■ **WORK ORDER**
I'd ask you to write out the lines below exactly, with no images.

━━━━━━━━━━━━━━━━━━━━

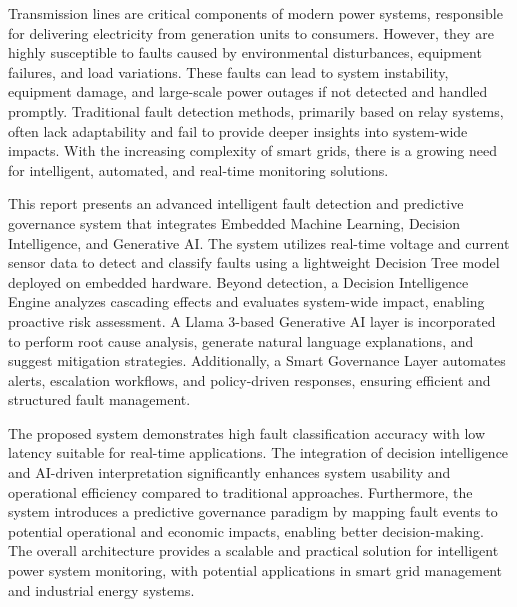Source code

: \vspace{-1cm}

Transmission lines are critical components of modern power systems, responsible for delivering electricity from generation units to consumers. However, they are highly susceptible to faults caused by environmental disturbances, equipment failures, and load variations. These faults can lead to system instability, equipment damage, and large-scale power outages if not detected and handled promptly. Traditional fault detection methods, primarily based on relay systems, often lack adaptability and fail to provide deeper insights into system-wide impacts. With the increasing complexity of smart grids, there is a growing need for intelligent, automated, and real-time monitoring solutions.

This report presents an advanced intelligent fault detection and predictive governance system that integrates Embedded Machine Learning, Decision Intelligence, and Generative AI. The system utilizes real-time voltage and current sensor data to detect and classify faults using a lightweight Decision Tree model deployed on embedded hardware. Beyond detection, a Decision Intelligence Engine analyzes cascading effects and evaluates system-wide impact, enabling proactive risk assessment. A Llama 3-based Generative AI layer is incorporated to perform root cause analysis, generate natural language explanations, and suggest mitigation strategies. Additionally, a Smart Governance Layer automates alerts, escalation workflows, and policy-driven responses, ensuring efficient and structured fault management.

The proposed system demonstrates high fault classification accuracy with low latency suitable for real-time applications. The integration of decision intelligence and AI-driven interpretation significantly enhances system usability and operational efficiency compared to traditional approaches. Furthermore, the system introduces a predictive governance paradigm by mapping fault events to potential operational and economic impacts, enabling better decision-making. The overall architecture provides a scalable and practical solution for intelligent power system monitoring, with potential applications in smart grid management and industrial energy systems.

\pagebreak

━━━━━━━━━━━━━━━━━━━━

■ **TASK RESULT**
Source code

: \vspace{-1cm}

Transmission lines are critical components of modern power systems, responsible for delivering electricity from generation units to consumers. However, they are highly susceptible to faults caused by environmental disturbances, equipment failures, and load variations. These faults can lead to system instability, equipment damage, and large-scale power outages if not detected and handled promptly. Traditional fault detection methods, primarily based on relay systems, often lack adaptability and fail to provide deeper insights into system-wide impacts. With the increasing complexity of smart grids, there is a growing need for intelligent, automated, and real-time monitoring solutions.

This report presents an advanced intelligent fault detection and predictive governance system that integrates Embedded Machine Learning, Decision Intelligence, and Generative AI. The system utilizes real-time voltage and current sensor data to detect and classify faults using a lightweight Decision Tree model deployed on embedded hardware. Beyond detection, a Decision Intelligence Engine analyzes cascading effects and evaluates system-wide impact, enabling proactive risk assessment. A Llama 3-based Generative AI layer is incorporated to perform root cause analysis, generate natural language explanations, and suggest mitigation strategies. Additionally, a Smart Governance Layer automates alerts, escalation workflows, and policy-driven responses, ensuring efficient and structured fault management.

The proposed system demonstrates high fault classification accuracy with low latency suitable for real-time applications. The integration of decision intelligence and AI-driven interpretation significantly enhances system usability and operational efficiency compared to traditional approaches. Furthermore, the system introduces a predictive governance paradigm by mapping fault events to potential operational and economic impacts, enabling better decision-making. The overall architecture provides a scalable and practical solution for intelligent power system monitoring, with potential applications in smart grid management and industrial energy systems.

\pagebreak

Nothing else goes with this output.